From cecfac0ec5115be79e1ad36afe0cdf1d60da5b43 Mon Sep 17 00:00:00 2001
From: oriBetelgeuse <arkhipkin.v98@gmail.com>
Date: Sun, 7 Nov 2021 16:15:10 +0300
Subject: [PATCH] add cache for image prompts

---
 rudalle/dalle/transformer.py | 12 +++---------
 1 file changed, 3 insertions(+), 9 deletions(-)

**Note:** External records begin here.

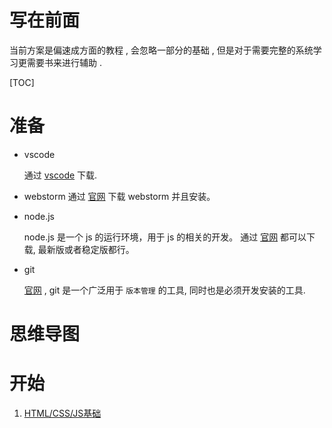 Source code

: # 写在前面

当前方案是偏速成方面的教程 , 会忽略一部分的基础 , 但是对于需要完整的系统学习更需要书来进行辅助 . 

[TOC]

# 准备

* vscode 

   通过 [vscode](https://code.visualstudio.com/) 下载.

* webstorm
    通过 [官网](https://www.jetbrains.com/webstorm/) 下载 webstorm 并且安装。
    
* node.js

    node.js 是一个 js 的运行环境，用于 js 的相关的开发。 通过 [官网](https://nodejs.org/zh-cn/) 都可以下载, 最新版或者稳定版都行。
    
* git

    [官网](https://git-scm.com/) , git 是一个广泛用于 `版本管理` 的工具, 同时也是必须开发安装的工具.
    
# 思维导图

# 开始

1. [HTML/CSS/JS基础](basis-learning.md)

diff --git a/rudalle/dalle/transformer.py b/rudalle/dalle/transformer.py
index 1f0c4f8..8dabffc 100755
--- a/rudalle/dalle/transformer.py
+++ b/rudalle/dalle/transformer.py
@@ -214,7 +214,6 @@ class DalleSelfAttention(torch.nn.Module):
         self.output_dropout = torch.nn.Dropout(output_dropout_prob)
 
         # Cache
-        self.cache_size = 0
         self.past_key = None
         self.past_value = None
         self.past_output = None
@@ -254,7 +253,7 @@ class DalleSelfAttention(torch.nn.Module):
         # ltor_mask: [1, 1, s, s]
         # Attention heads. [b, s, hp]
         if has_cache and use_cache:
-            mixed_x_layer = self.query_key_value(hidden_states[:, self.cache_size:, :])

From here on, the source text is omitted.